◆ Work item
In the records below, find the line with "https://github.com/GLSSoft/GLSOpenDSS.git" and the line with "Delete in array."; return exactly those lines and every line between them.

++++ Given data

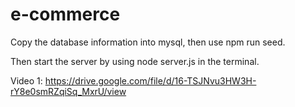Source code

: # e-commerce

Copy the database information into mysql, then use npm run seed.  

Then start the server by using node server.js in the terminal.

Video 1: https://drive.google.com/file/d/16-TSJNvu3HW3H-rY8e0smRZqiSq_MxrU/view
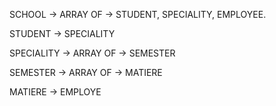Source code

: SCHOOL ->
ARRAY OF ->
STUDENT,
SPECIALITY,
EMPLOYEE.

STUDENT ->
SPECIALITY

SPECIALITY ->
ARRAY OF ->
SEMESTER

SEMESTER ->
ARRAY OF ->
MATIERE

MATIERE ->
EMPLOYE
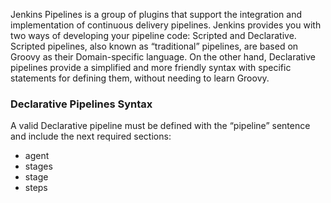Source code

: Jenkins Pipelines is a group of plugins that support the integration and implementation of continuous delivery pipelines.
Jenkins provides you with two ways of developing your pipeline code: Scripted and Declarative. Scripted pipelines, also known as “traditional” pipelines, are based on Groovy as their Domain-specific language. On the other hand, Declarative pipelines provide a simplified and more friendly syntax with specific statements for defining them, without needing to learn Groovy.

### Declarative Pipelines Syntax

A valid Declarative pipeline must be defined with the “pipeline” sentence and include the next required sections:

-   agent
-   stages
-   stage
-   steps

++++++++
++++ Given data

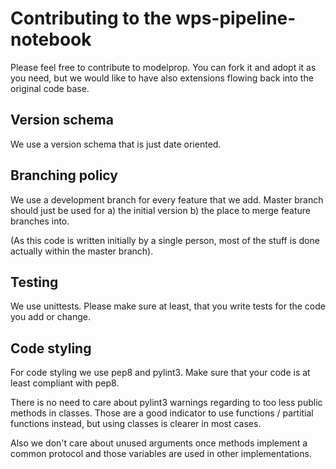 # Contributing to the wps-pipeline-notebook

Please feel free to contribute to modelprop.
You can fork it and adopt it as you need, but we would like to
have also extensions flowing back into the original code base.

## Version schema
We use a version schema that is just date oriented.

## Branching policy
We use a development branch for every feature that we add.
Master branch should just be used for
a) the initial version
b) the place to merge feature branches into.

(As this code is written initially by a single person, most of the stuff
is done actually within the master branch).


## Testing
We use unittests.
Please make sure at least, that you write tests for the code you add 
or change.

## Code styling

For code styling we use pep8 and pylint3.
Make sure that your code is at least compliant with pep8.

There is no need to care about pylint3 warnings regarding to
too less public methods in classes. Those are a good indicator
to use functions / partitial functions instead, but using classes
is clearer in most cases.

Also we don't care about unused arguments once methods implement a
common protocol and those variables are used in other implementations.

++++++++
++++ Given data

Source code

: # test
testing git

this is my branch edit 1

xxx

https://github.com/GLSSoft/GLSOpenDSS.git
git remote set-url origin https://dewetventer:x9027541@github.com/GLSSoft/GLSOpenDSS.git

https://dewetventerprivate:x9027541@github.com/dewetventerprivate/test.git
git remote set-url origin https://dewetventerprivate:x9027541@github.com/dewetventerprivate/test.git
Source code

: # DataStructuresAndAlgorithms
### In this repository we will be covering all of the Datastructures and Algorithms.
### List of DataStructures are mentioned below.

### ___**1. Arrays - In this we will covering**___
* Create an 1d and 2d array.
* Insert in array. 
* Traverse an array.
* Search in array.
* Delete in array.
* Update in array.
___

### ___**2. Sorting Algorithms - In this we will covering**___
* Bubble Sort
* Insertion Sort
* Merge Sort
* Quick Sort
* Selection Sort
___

++++++++

◆ Exercise result
https://github.com/GLSSoft/GLSOpenDSS.git
git remote set-url origin https://dewetventer:x9027541@github.com/GLSSoft/GLSOpenDSS.git

https://dewetventerprivate:x9027541@github.com/dewetventerprivate/test.git
git remote set-url origin https://dewetventerprivate:x9027541@github.com/dewetventerprivate/test.git
Source code

: # DataStructuresAndAlgorithms
### In this repository we will be covering all of the Datastructures and Algorithms.
### List of DataStructures are mentioned below.

### ___**1. Arrays - In this we will covering**___
* Create an 1d and 2d array.
* Insert in array. 
* Traverse an array.
* Search in array.
* Delete in array.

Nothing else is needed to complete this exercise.